By Pat Harty
IOWA CITY, Iowa – Even the most optimistic of Iowa fans probably are surprised that their beloved football team is 2-0 right now.
If not, then more power to you because it would’ve taken a tremendous amount of faith and positive reinforcement to believe heading into the season that Iowa would defeat both Indiana and Iowa State, especially with the Iowa State game being played in Ames.
But it happened, and now fans and the media are starting to believe that this Iowa team might have what it takes to be special.
And by special, a team capable of not only winning the Big Ten West Division, but also a Big Ten title, which Iowa hasn’t won since 2004.
The hard part is not getting carried away with the superlatives because it is only two games, and who knows, maybe Indiana and Iowa State aren’t as good as advertised.
As strange as it might seem since Iowa entered the Iowa State game ranked 10th in the Associated Press poll, the Hawkeyes still sort of slid under the radar due to all the hype surrounding Matt Campbell and the ninth-ranked Iowa State Cyclones.

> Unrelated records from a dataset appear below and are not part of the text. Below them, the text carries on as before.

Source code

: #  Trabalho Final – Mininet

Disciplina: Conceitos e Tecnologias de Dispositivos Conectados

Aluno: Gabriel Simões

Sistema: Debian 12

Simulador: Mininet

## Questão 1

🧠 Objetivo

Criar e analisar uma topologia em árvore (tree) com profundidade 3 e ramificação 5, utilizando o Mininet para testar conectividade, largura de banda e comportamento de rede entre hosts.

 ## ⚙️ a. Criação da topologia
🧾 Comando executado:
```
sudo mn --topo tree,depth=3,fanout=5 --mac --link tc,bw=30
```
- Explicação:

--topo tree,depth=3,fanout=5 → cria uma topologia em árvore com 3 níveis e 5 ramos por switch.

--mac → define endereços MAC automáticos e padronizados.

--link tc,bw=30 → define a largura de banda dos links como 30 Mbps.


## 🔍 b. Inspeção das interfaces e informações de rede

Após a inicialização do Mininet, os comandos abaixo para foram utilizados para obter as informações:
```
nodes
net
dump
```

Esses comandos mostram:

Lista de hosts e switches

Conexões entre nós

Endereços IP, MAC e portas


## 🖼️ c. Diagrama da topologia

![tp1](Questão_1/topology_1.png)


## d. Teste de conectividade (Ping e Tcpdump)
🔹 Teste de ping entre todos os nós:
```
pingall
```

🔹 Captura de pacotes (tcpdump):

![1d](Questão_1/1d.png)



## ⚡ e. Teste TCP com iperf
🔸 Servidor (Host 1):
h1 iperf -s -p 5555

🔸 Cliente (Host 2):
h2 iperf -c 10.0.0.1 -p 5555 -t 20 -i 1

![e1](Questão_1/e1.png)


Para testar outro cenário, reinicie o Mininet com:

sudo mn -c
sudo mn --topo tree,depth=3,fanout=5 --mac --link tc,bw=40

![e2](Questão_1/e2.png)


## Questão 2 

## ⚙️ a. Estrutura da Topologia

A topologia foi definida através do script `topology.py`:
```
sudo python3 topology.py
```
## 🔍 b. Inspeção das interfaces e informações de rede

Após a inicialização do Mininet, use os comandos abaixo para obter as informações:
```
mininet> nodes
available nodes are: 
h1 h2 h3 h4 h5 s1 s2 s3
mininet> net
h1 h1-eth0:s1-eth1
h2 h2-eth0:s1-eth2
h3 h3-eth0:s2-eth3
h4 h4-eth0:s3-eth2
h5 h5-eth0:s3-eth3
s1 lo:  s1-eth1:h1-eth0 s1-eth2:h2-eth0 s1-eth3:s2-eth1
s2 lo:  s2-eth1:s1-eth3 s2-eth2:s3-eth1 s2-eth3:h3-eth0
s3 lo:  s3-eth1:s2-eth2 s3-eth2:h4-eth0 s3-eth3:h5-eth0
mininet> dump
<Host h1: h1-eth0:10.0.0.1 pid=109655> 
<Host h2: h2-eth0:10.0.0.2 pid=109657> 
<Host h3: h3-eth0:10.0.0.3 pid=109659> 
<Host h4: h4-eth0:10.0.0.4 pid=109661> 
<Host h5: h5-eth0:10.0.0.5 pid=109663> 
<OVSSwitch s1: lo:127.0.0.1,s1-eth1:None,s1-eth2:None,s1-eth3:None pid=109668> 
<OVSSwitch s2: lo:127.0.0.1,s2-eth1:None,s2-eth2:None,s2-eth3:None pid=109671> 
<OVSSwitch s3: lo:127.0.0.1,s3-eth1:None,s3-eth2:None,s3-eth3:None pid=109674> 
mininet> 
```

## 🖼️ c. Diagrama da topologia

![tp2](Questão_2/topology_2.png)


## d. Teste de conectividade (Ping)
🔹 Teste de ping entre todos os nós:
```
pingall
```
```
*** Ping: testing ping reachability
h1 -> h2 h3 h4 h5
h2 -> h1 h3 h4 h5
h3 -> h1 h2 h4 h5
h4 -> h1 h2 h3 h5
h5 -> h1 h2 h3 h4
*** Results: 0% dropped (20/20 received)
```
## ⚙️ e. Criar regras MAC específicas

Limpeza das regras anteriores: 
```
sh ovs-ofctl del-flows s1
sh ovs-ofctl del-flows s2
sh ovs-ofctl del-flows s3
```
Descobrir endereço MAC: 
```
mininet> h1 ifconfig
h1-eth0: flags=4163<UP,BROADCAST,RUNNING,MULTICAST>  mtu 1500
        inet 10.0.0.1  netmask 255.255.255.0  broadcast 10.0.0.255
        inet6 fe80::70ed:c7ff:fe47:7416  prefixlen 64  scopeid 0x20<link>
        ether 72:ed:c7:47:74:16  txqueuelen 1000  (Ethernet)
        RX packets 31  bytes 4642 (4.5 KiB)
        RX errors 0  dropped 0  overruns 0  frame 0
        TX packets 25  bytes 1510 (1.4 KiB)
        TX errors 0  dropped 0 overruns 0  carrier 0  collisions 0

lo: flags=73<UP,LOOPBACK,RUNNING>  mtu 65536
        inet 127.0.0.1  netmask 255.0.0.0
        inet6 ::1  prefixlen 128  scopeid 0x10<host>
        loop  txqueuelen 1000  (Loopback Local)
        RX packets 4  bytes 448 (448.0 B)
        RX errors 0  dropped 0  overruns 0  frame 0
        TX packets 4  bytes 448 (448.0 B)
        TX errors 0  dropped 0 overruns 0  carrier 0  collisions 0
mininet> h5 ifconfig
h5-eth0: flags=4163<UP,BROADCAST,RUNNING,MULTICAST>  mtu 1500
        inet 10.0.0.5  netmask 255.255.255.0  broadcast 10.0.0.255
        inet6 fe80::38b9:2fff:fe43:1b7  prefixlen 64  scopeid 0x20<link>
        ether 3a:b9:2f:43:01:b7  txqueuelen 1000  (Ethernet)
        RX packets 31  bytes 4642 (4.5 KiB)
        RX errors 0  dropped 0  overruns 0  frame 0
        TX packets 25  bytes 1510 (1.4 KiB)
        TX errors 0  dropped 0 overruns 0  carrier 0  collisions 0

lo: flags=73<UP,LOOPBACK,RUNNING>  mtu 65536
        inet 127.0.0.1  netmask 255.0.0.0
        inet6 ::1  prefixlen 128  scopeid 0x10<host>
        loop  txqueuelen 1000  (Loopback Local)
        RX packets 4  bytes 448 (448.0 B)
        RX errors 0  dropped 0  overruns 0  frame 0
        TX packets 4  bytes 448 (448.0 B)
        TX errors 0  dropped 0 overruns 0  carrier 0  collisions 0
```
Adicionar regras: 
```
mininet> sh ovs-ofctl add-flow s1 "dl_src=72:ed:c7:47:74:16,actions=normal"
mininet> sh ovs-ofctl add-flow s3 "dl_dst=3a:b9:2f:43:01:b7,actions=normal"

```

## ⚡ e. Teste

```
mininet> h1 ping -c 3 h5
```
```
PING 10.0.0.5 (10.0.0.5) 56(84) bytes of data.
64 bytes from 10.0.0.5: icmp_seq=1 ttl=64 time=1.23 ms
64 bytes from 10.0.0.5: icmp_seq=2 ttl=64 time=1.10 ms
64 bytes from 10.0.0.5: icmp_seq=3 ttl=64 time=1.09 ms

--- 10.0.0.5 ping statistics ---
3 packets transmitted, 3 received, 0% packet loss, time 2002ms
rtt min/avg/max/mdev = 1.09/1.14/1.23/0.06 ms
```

Iowa head coach Kirk Ferentz became emotional after Saturday’s win when ESPN sideline reporter Holly Rowe brought up that fact on the field.
It was thought that Iowa State had its best team ever, and while that ultimately might the case for a program that hasn’t won a conference title since 1912, or more than nine games in a season, Iowa has seized the spotlight and reduced Iowa State to being the other Power Five program from instate, a role the Cyclones are used to playing.
“Our guys did a great job, they played tough, clean football,” Kirk Ferentz said after Saturday’s win. “It was opportunistic football against an opponent we knew was extremely tough. I am pleased. Everything out there was fought for; it was a toughly contested game. The biggest product was our ability to pay clean against a good team and not turning the ball over. It was a full team performance.”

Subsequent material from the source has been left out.